=== RECORDS SHOWN ===

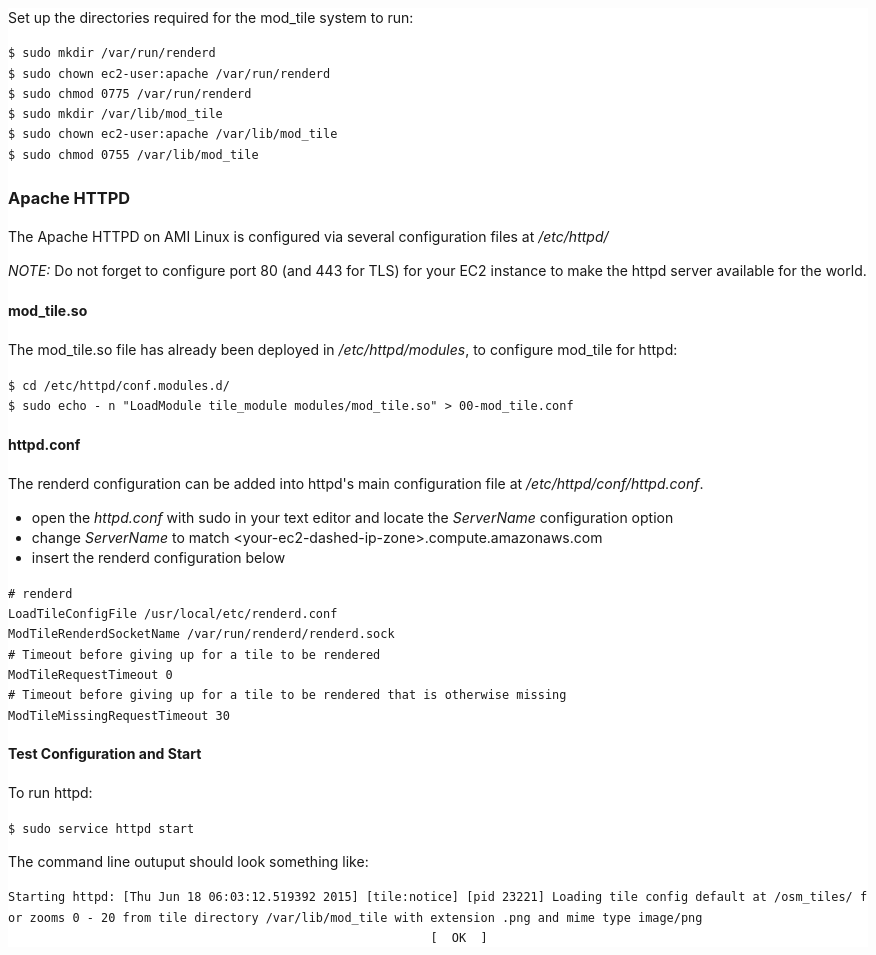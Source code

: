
 ```
```

Set up the directories required for the mod_tile system to run:
```
$ sudo mkdir /var/run/renderd
$ sudo chown ec2-user:apache /var/run/renderd
$ sudo chmod 0775 /var/run/renderd
$ sudo mkdir /var/lib/mod_tile
$ sudo chown ec2-user:apache /var/lib/mod_tile
$ sudo chmod 0755 /var/lib/mod_tile
```

### Apache HTTPD
The Apache HTTPD on AMI Linux is configured via several configuration files at
_/etc/httpd/_

_NOTE:_ Do not forget to configure port 80 (and 443 for TLS) for your EC2 instance
to make the httpd server available for the world.

#### mod_tile.so
The mod_tile.so file has already been deployed in _/etc/httpd/modules_, to
configure mod_tile for httpd:
```
$ cd /etc/httpd/conf.modules.d/
$ sudo echo - n "LoadModule tile_module modules/mod_tile.so" > 00-mod_tile.conf
```

#### httpd.conf
The renderd configuration can be added into httpd's main configuration file at
_/etc/httpd/conf/httpd.conf_.

* open the _httpd.conf_ with sudo in your text editor and locate the _ServerName_
  configuration option
* change _ServerName_ to match \<your-ec2-dashed-ip-zone>.compute.amazonaws.com
* insert the renderd configuration below
  
```
# renderd
LoadTileConfigFile /usr/local/etc/renderd.conf
ModTileRenderdSocketName /var/run/renderd/renderd.sock
# Timeout before giving up for a tile to be rendered
ModTileRequestTimeout 0
# Timeout before giving up for a tile to be rendered that is otherwise missing
ModTileMissingRequestTimeout 30
```

#### Test Configuration and Start
To run httpd:
```
$ sudo service httpd start
```

The command line outuput should look something like:
```
Starting httpd: [Thu Jun 18 06:03:12.519392 2015] [tile:notice] [pid 23221] Loading tile config default at /osm_tiles/ for zooms 0 - 20 from tile directory /var/lib/mod_tile with extension .png and mime type image/png
                                                           [  OK  ]
```
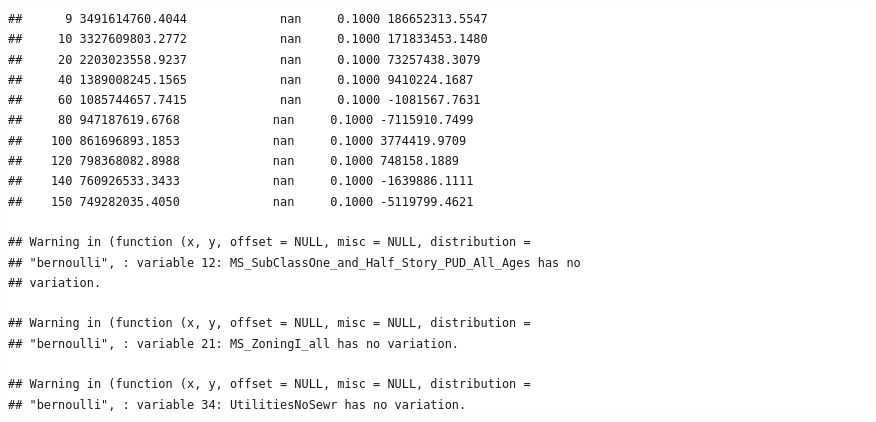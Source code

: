     ##      9 3491614760.4044             nan     0.1000 186652313.5547
    ##     10 3327609803.2772             nan     0.1000 171833453.1480
    ##     20 2203023558.9237             nan     0.1000 73257438.3079
    ##     40 1389008245.1565             nan     0.1000 9410224.1687
    ##     60 1085744657.7415             nan     0.1000 -1081567.7631
    ##     80 947187619.6768             nan     0.1000 -7115910.7499
    ##    100 861696893.1853             nan     0.1000 3774419.9709
    ##    120 798368082.8988             nan     0.1000 748158.1889
    ##    140 760926533.3433             nan     0.1000 -1639886.1111
    ##    150 749282035.4050             nan     0.1000 -5119799.4621

    ## Warning in (function (x, y, offset = NULL, misc = NULL, distribution =
    ## "bernoulli", : variable 12: MS_SubClassOne_and_Half_Story_PUD_All_Ages has no
    ## variation.

    ## Warning in (function (x, y, offset = NULL, misc = NULL, distribution =
    ## "bernoulli", : variable 21: MS_ZoningI_all has no variation.

    ## Warning in (function (x, y, offset = NULL, misc = NULL, distribution =
    ## "bernoulli", : variable 34: UtilitiesNoSewr has no variation.
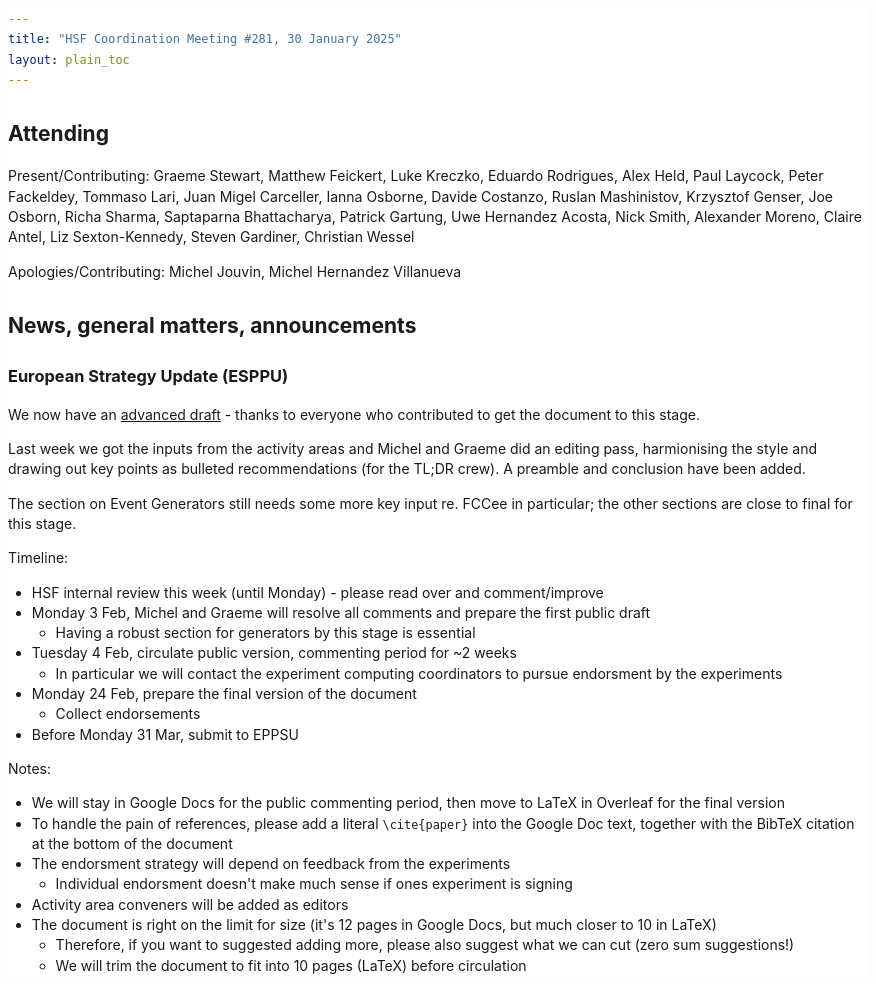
 ```yaml
---
title: "HSF Coordination Meeting #281, 30 January 2025"
layout: plain_toc
---
```


## Attending

Present/Contributing: Graeme Stewart, Matthew Feickert, Luke Kreczko, Eduardo Rodrigues, Alex Held, Paul Laycock, Peter Fackeldey, Tommaso Lari, Juan Migel Carceller, Ianna Osborne, Davide Costanzo, Ruslan Mashinistov, Krzysztof Genser, Joe Osborn, Richa Sharma, Saptaparna Bhattacharya, Patrick Gartung, Uwe Hernandez Acosta, Nick Smith, Alexander Moreno, Claire Antel, Liz Sexton-Kennedy, Steven Gardiner, Christian Wessel

Apologies/Contributing: Michel Jouvin, Michel Hernandez Villanueva

## News, general matters, announcements

### European Strategy Update (ESPPU)

We now have an [advanced draft](https://docs.google.com/document/d/1dTUBTlerXHjrKO37hAuK1MednfukOxvkCSnq0HrnPOM/edit?usp=sharing) - thanks to everyone who contributed to get the document to this stage.

Last week we got the inputs from the activity areas and Michel and Graeme did an editing pass, harmionising the style and drawing out key points as bulleted recommendations (for the TL;DR crew). A preamble and conclusion have been added.

The section on Event Generators still needs some more key input re. FCCee in particular; the other sections are close to final for this stage.

Timeline:

- HSF internal review this week (until Monday) - please read over and comment/improve
- Monday 3 Feb, Michel and Graeme will resolve all comments and prepare the first public draft
    - Having a robust section for generators by this stage is essential
- Tuesday 4 Feb, circulate public version, commenting period for ~2 weeks
    - In particular we will contact the experiment computing coordinators to pursue endorsment by the experiments
- Monday 24 Feb, prepare the final version of the document
    - Collect endorsements
- Before Monday 31 Mar, submit to EPPSU

Notes:

- We will stay in Google Docs for the public commenting period, then move to LaTeX in Overleaf for the final version
- To handle the pain of references, please add a literal `\cite{paper}` into the Google Doc text, together with the BibTeX citation at the bottom of the document
- The endorsment strategy will depend on feedback from the experiments
    - Individual endorsment doesn't make much sense if ones experiment is signing
- Activity area conveners will be added as editors
- The document is right on the limit for size (it's 12 pages in Google Docs, but much closer to 10 in LaTeX)
    - Therefore, if you want to suggested adding more, please also suggest what we can cut (zero sum suggestions!)
    - We will trim the document to fit into 10 pages (LaTeX) before circulation

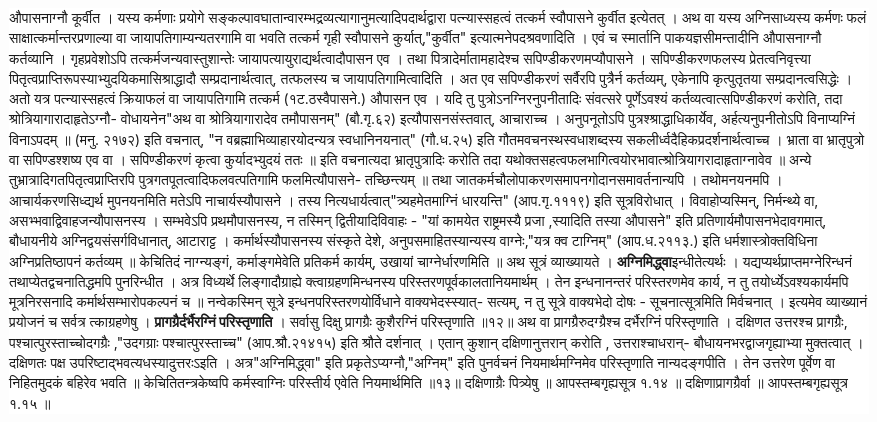 औपासनाग्नौ कूर्वीत ।
यस्य कर्मणाः प्रयोगे सङ्कल्पावघातान्वारम्भद्रव्यत्यागानुमत्यादिपदार्थद्वारा पत्न्यास्सहत्वं तत्कर्म स्वौपासने कुर्वीत इत्येतत् ।
अथ वा यस्य अग्निसाध्यस्य कर्मणः फलं साक्षात्कर्मान्तरप्रणाल्या वा जायापतिगाम्यन्यतरगामि वा भवति तत्कर्म गृही स्वौपासने कुर्यात्,"कुर्वीत" इत्यात्मनेपदश्रवणादिति ।
एवं च स्मार्तानि पाकयज्ञसीमन्तादीनि औपासनाग्नौ कर्तव्यानि ।
गृहप्रवेशोऽपि तत्कर्मजन्यवास्तुशान्तेः जायापत्यायुराद्यर्थत्वादौपासन एव ।
तथा पित्रादेर्मातामहादेश्च सपिण्डीकरणमप्यौपासने ।
सपिण्डीकरणफलस्य प्रेतत्वनिवृत्त्या पितृत्वप्राप्तिरूपस्याभ्युदयिकमासिश्राद्धादौ सम्प्रदानार्थत्वात्, तत्फलस्य च जायापतिगामित्वादिति ।
अत एव सपिण्डीकरणं सर्वैरपि पुत्रैर्न कर्तव्यम्, एकेनापि कृत्पुतृतया सम्प्रदानत्वसिद्धेः ।
अतो यत्र पत्न्यास्सहत्वं क्रियाफलं वा जायापतिगामि तत्कर्म (१ट.ठस्वैपासने.) औपासन एव ।
यदि तु पुत्रोऽनग्निरनुपनीतादिः संवत्सरे पूर्णेऽवश्यं कर्तव्यत्वात्सपिण्डीकरणं करोति, तदा श्रोत्रियागारादाहृतेऽग्नौ- वोधायनेन"अथ वा श्रोत्रियागारादेव तमौपासनम्" (बौ.गृ.६२) इत्यौपासनसंस्तवात्, आचाराच्च ।
अनुपनूतोऽपि पुत्रश्श्राद्धाधिकार्येव, अर्हत्यनुपनीतोऽपि विनाप्यग्निं विनाऽपदम् ॥
(मनु. २१७२)
इति वचनात्, "न वब्रह्माभिव्याहारयोदन्यत्र स्वधानिनयनात्" (गौ.ध.२५) इति गौतमवचनस्थस्वधाशब्दस्य सकलीर्ध्वदैहिकप्रदर्शनार्थत्वाच्च ।
भ्राता वा भ्रातृपुत्रो वा सपिण्डश्शष्य एव वा ।
सपिण्डीकरणं कृत्वा कुर्यादभ्युदयं ततः ॥
इति वचनात्यदा भ्रातृपुत्रादिः करोति तदा यथोक्तसहत्वफलभागित्वयोरभावात्श्रोत्रियागरादाहृताग्नावेव ॥
अन्ये तुभ्रात्रादिगतपितृत्वप्राप्तिरपि पुत्रगतपूतत्वादिफलवत्पतिगामि फलमित्यौपासने- तच्छिन्त्यम् ॥
तथा जातकर्मचौलोपाकरणसमापनगोदानसमावर्तनान्यपि ।
तथोमनयनमपि ।
आचार्यकरणसिध्द्यर्थ मुपनयनमिति मतेऽपि नाचार्यस्यौपासने ।
तस्य नित्यधार्यत्वात्"त्र्यहमेतमाग्निं धारयन्ति" (आप.गृ.१११९) इति सूत्रविरोधात् ।
विवाहोप्यस्मिन्, निर्मन्थ्ये वा, असभ्भवाद्विवाहजन्यौपासनस्य ।
सम्भवेऽपि प्रथमौपासनस्य, न तस्मिन् द्वितीयादिविवाहः - "यां कामयेत राष्ट्रमस्यै प्रजा ,स्यादिति तस्या औपासने" इति प्रतिणार्यमौपासनभेदावगमात्, बौधायनीये अग्निद्वयसंसर्गविधानात्, आटाराट्ट ।
कर्मार्थस्यौपासनस्य संस्कृते देशे, अनुपसमाहितस्यान्यस्य वाग्नेः,"यत्र क्व टाग्निम्" (आप.ध.२११३.) इति धर्मशास्त्रोक्तविधिना अग्निप्रतिष्ठापनं कर्तव्यम् ॥
केचितिदं नाग्न्यङ्गं, कर्माङ्गमेवेति प्रतिकर्म कार्यम्, उखायां चाग्नेर्धारणमिति ॥
अथ सूत्रं व्याख्यायते ।
**अग्निमिद्ध्वा**इन्धीतेत्यर्थः ।
यद्यप्यर्थप्राप्तमग्नेरिन्धनं तथाप्येतद्वचनातिद्धमपि पुनरिन्धीत ।
अत्र विध्यर्थे लिङ्गादौग्राह्ये क्त्वाग्रहणमिन्धनस्य परिस्तरणपूर्वकालतानियमार्थम् ।
तेन इन्धनानन्तरं परिस्तरणमेव कार्य, न तु तयोर्ध्येऽवश्यकार्यमपि मूत्रनिरसनादि कर्मार्थसम्भारोपकल्पनं च ॥
नन्वेकस्मिन् सूत्रे इन्धनपरिस्तरणयोर्विधाने वाक्यभेदस्स्यात्- सत्यम्, न तु सूत्रे वाक्यभेदो दोषः - सूचनात्सूत्रमिति मिर्वचनात् ।
इत्यमेव व्याख्यानं प्रयोजनं च सर्वत्र त्काग्रहणेषु ।
**प्रागग्रैर्दर्भैरग्निं परिस्तृणाति** ।
सर्वासु दिक्षु प्रागग्रैः कुशैरग्निं परिस्तृणाति ॥१२॥
अथ वा प्रागग्रैरुदग्ग्रैश्च दर्भैरग्निं परिस्तृणाति ।
दक्षिणत उत्तरश्च प्रागग्रैः, पश्चात्पुरस्ताच्चोदगग्रैः ,"उदगग्राः पश्चात्पुरस्ताच्च" (आप.श्रौ.२१४१५) इति श्रौते दर्शनात् ।
एतान् कुशान् दक्षिणानुत्तरान् करोति , उत्तराश्चाधरान्- बौधायनभरद्वाजगृह्याभ्या मुक्तत्वात् ।
दक्षिणतः पक्ष उपरिष्टाद्भवत्यधस्यादुत्तरःऽइति ।
अत्र"अग्निमिद्ध्वा" इति प्रकृतेऽप्यग्नौ,"अग्निम्" इति पुनर्वचनं नियमार्थमग्निमेव परिस्तृणाति नान्यदङ्गपीति ।
तेन उत्तरेण पूर्वेण वा निहितमुदकं बहिरेव भवति ॥
केचितितन्त्रकेष्वपि कर्मस्वाग्निः परिस्तीर्य एवेति नियमार्थमिति ॥१३॥
दक्षिणाग्रैः पित्र्येषु ॥ आपस्तम्बगृह्यसूत्र १.१४ ॥
दक्षिणाप्रागग्रैर्वा ॥ आपस्तम्बगृह्यसूत्र १.१५ ॥
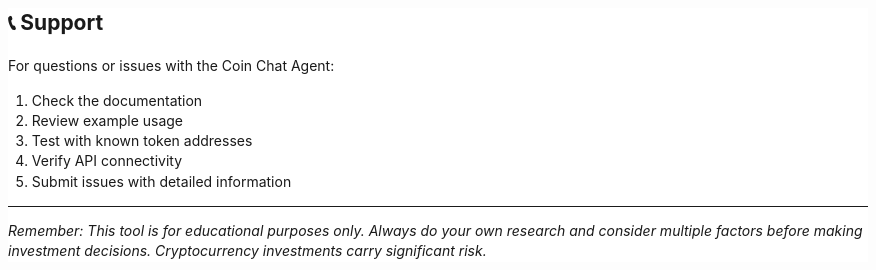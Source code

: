 ## 📞 Support

For questions or issues with the Coin Chat Agent:
1. Check the documentation
2. Review example usage
3. Test with known token addresses
4. Verify API connectivity
5. Submit issues with detailed information

---

*Remember: This tool is for educational purposes only. Always do your own research and consider multiple factors before making investment decisions. Cryptocurrency investments carry significant risk.*
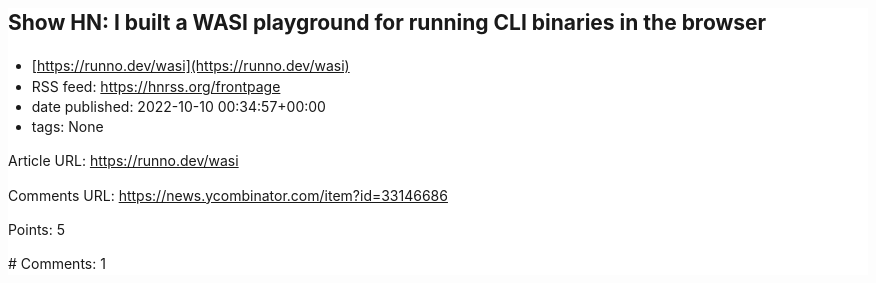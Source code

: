## Show HN: I built a WASI playground for running CLI binaries in the browser
 - [https://runno.dev/wasi](https://runno.dev/wasi)
 - RSS feed: https://hnrss.org/frontpage
 - date published: 2022-10-10 00:34:57+00:00
 - tags: None

<p>Article URL: <a href="https://runno.dev/wasi">https://runno.dev/wasi</a></p>
<p>Comments URL: <a href="https://news.ycombinator.com/item?id=33146686">https://news.ycombinator.com/item?id=33146686</a></p>
<p>Points: 5</p>
<p># Comments: 1</p>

===

ASSIGNMENT →
The expected output is an exact copy of the lines from the top of the data above through the line containing "### Apache HTTPD", both included, with every picture omitted.

RESULT →
Source code

:
 ```
```

Set up the directories required for the mod_tile system to run:
```
$ sudo mkdir /var/run/renderd
$ sudo chown ec2-user:apache /var/run/renderd
$ sudo chmod 0775 /var/run/renderd
$ sudo mkdir /var/lib/mod_tile
$ sudo chown ec2-user:apache /var/lib/mod_tile
$ sudo chmod 0755 /var/lib/mod_tile
```

### Apache HTTPD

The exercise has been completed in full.